Healthcare ‘Reform’ Appears to Magnify Power of Insurers, Big Pharma
In These Times
July 23, 2009
So what is emerging from all this? At President Obama’s news conference July 22, he notably neglected to commit himself to a vigorous “public option” that would expand Medicare.
Meanwhile, both the House and Senate health bills have so enfeebled the public option that it represents no threat, as Kip Sullivan insightfully points out. The public option was supposed to serve as a measuring stick by which to judge and discipline the for-profit insurance industry’s cost increases.
While consultants predicted up to 130 million clamoring to sign up for the public option, both the House and Senate bills permit no more than 10 million people to join the public option before 2019. Workers for large corporations will be ineligible now—and perhaps forever.
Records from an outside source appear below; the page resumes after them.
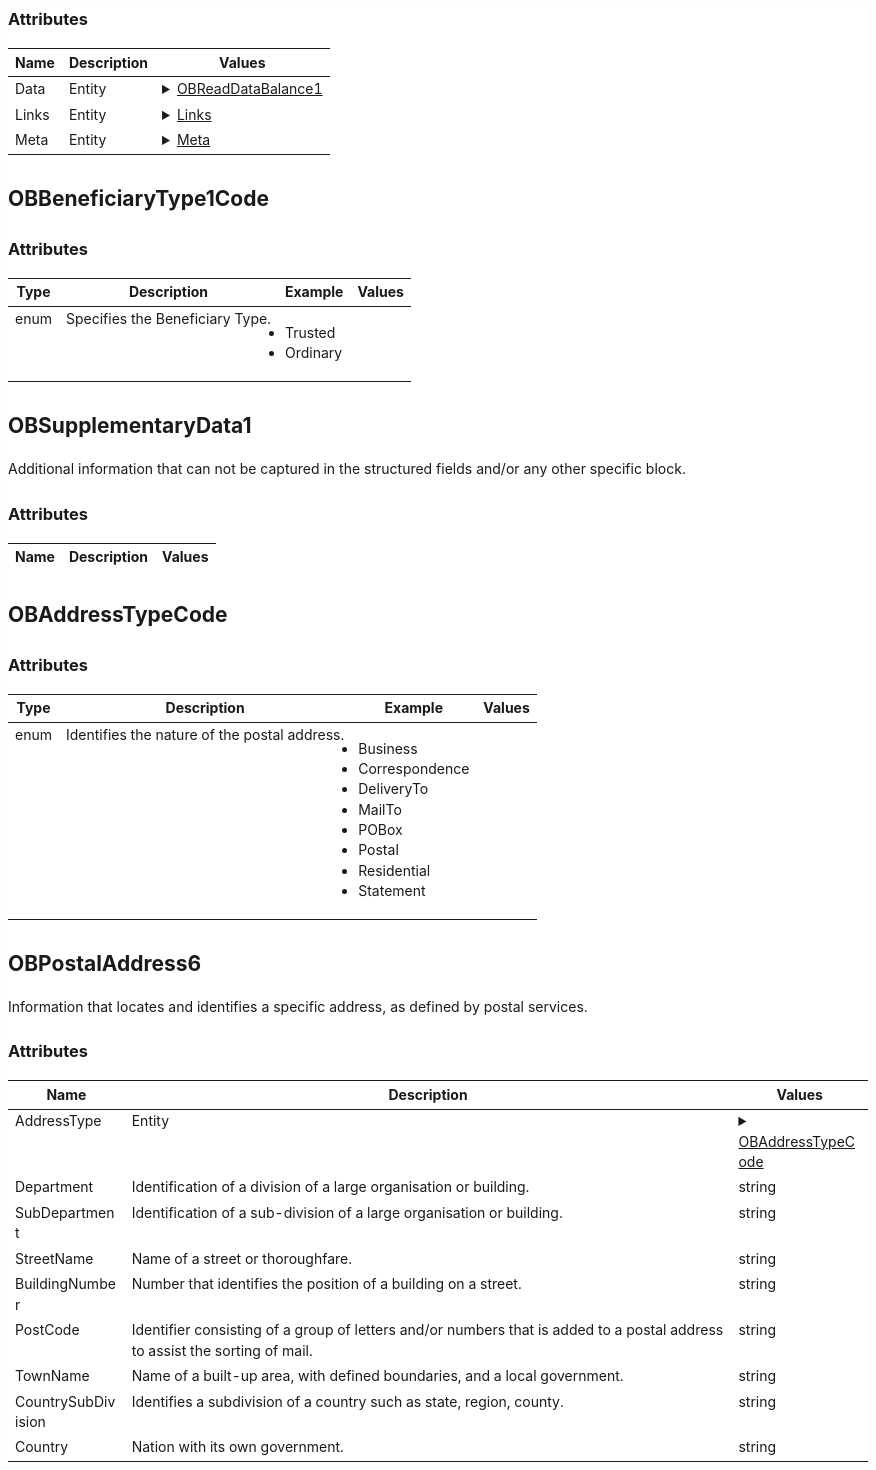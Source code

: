 
### Attributes 

| Name| Description| Values|
| -----| -----| -----|
| Data | Entity | <details><summary>[OBReadDataBalance1](#OBReadDataBalance1)</summary></details> | 
| Links | Entity | <details><summary>[Links](#Links)</summary></details> | 
| Meta | Entity | <details><summary>[Meta](#Meta)</summary></details> | 

 <a name=OBBeneficiaryType1Code></a> 
## OBBeneficiaryType1Code 
### Attributes 

| Type| Description| Example| Values|
| -----| -----| -----| -----|
| enum| Specifies the Beneficiary Type.| <ul style="padding-left: 0"><li>Trusted</li><li>Ordinary</li></ul>|

 <a name=OBSupplementaryData1></a> 
## OBSupplementaryData1 
Additional information that can not be captured in the structured fields and/or any other specific block. 

### Attributes 

| Name| Description| Values|
| -----| -----| -----|

 <a name=OBAddressTypeCode></a> 
## OBAddressTypeCode 
### Attributes 

| Type| Description| Example| Values|
| -----| -----| -----| -----|
| enum| Identifies the nature of the postal address.| <ul style="padding-left: 0"><li>Business</li><li>Correspondence</li><li>DeliveryTo</li><li>MailTo</li><li>POBox</li><li>Postal</li><li>Residential</li><li>Statement</li></ul>|

 <a name=OBPostalAddress6></a> 
## OBPostalAddress6 
Information that locates and identifies a specific address, as defined by postal services. 

### Attributes 

| Name| Description| Values|
| -----| -----| -----|
| AddressType | Entity | <details><summary>[OBAddressTypeCode](#OBAddressTypeCode)</summary></details> | 
| Department| Identification of a division of a large organisation or building.| string|
| SubDepartment| Identification of a sub-division of a large organisation or building.| string|
| StreetName| Name of a street or thoroughfare.| string|
| BuildingNumber| Number that identifies the position of a building on a street.| string|
| PostCode| Identifier consisting of a group of letters and/or numbers that is added to a postal address to assist the sorting of mail.| string|
| TownName| Name of a built-up area, with defined boundaries, and a local government.| string|
| CountrySubDivision| Identifies a subdivision of a country such as state, region, county.| string|
| Country| Nation with its own government.| string|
The insurance industry, on the other hand, gets an enormous boost with a mandate for all citizens to buy insurance, and government subsidies to pay whatever the insurers charge.
At the same time, the drug companies have just won bans on importing cheaper drugs from Canada and the federal government negotiating drug prices for all citizens, along with a 12-year exclusivity deal for biotech drugs.
The current House and Senate bills—carefully tailored to specifically avoid insurance and drug industry opposition because they are currently seen as omnipotent on Capitol Hill—will vastly expand their already-overwhelming political power.